Stored records
- - - - -
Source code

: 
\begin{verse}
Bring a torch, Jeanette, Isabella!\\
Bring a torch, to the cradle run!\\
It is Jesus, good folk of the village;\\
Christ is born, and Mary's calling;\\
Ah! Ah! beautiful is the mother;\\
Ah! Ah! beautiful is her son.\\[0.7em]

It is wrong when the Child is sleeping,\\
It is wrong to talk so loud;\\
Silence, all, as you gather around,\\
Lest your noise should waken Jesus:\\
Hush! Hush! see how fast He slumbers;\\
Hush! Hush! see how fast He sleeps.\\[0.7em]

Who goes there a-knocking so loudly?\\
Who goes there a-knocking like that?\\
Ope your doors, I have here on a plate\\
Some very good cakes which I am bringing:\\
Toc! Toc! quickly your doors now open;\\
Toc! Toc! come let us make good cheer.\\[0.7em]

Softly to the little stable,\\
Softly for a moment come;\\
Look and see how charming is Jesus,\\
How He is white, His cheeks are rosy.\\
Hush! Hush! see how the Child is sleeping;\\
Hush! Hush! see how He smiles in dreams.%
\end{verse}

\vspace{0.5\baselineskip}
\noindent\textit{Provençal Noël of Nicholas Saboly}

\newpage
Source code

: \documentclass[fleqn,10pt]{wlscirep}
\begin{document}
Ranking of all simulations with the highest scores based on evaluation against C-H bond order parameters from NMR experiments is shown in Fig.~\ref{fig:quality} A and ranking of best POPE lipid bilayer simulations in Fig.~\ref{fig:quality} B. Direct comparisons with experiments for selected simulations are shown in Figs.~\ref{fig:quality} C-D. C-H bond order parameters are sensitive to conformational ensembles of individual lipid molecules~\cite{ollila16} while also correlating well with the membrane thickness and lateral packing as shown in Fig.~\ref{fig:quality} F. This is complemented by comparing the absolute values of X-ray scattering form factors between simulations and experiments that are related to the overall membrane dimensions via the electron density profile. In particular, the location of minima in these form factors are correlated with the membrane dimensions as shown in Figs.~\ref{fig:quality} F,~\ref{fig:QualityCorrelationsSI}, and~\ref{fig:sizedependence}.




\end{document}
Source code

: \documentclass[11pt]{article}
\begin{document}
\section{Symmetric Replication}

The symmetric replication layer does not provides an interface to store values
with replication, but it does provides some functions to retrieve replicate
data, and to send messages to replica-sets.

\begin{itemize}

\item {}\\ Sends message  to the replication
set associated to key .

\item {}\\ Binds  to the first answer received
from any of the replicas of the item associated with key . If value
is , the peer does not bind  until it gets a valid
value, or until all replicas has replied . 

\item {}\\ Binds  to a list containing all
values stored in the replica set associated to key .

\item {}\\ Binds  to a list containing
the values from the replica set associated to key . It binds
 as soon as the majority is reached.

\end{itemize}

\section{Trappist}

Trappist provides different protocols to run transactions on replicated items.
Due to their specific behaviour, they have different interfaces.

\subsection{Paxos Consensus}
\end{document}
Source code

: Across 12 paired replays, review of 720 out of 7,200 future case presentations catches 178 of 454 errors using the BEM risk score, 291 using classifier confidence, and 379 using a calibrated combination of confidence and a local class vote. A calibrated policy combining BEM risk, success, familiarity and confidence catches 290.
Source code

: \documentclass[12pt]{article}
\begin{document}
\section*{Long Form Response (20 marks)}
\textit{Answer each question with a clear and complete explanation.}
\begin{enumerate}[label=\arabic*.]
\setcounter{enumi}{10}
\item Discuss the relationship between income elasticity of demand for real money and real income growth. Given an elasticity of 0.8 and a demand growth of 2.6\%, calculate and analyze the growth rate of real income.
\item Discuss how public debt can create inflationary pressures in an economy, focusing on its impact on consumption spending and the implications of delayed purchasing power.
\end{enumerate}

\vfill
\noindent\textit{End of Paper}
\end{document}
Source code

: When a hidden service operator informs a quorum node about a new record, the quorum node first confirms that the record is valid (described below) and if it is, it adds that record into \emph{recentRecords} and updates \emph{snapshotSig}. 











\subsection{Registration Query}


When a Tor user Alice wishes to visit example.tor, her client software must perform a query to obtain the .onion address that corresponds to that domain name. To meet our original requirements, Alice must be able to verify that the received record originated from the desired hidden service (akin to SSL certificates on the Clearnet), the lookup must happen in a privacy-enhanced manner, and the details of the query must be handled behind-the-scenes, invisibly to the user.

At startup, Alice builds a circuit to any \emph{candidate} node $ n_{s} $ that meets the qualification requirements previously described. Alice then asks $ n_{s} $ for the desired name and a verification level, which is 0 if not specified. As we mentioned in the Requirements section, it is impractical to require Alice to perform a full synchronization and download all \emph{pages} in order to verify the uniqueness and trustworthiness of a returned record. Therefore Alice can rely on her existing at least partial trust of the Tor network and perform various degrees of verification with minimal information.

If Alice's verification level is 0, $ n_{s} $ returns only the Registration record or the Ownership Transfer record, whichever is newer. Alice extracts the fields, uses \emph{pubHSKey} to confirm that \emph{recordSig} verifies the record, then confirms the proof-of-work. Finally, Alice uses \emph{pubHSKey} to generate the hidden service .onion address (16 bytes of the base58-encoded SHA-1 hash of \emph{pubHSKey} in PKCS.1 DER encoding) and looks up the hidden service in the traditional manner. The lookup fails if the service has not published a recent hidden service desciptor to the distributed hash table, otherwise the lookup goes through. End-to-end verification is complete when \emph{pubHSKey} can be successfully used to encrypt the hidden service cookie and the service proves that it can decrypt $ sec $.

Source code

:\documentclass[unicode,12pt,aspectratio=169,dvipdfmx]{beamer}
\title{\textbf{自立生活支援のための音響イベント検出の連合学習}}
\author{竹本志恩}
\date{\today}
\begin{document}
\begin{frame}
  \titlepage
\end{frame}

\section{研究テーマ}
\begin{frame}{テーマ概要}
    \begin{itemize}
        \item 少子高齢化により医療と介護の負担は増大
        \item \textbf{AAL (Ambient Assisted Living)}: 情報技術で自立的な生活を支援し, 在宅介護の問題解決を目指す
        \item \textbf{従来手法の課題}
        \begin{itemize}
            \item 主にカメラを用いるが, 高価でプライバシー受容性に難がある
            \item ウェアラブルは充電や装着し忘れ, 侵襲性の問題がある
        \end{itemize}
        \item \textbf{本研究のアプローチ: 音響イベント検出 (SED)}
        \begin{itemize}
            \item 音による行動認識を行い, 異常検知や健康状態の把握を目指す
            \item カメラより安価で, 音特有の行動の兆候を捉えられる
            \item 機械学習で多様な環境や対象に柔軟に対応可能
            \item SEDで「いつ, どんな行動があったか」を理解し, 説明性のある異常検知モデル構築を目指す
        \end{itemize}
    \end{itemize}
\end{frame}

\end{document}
- - - - -
_PROBLEM_
Reproduce exactly the section above that begins at the line containing "Form Response (20" and ends at the line containing "of real income.", leaving out all other lines.

_EXPECTED ANSWER_
\section*{Long Form Response (20 marks)}
\textit{Answer each question with a clear and complete explanation.}
\begin{enumerate}[label=\arabic*.]
\setcounter{enumi}{10}
\item Discuss the relationship between income elasticity of demand for real money and real income growth. Given an elasticity of 0.8 and a demand growth of 2.6\%, calculate and analyze the growth rate of real income.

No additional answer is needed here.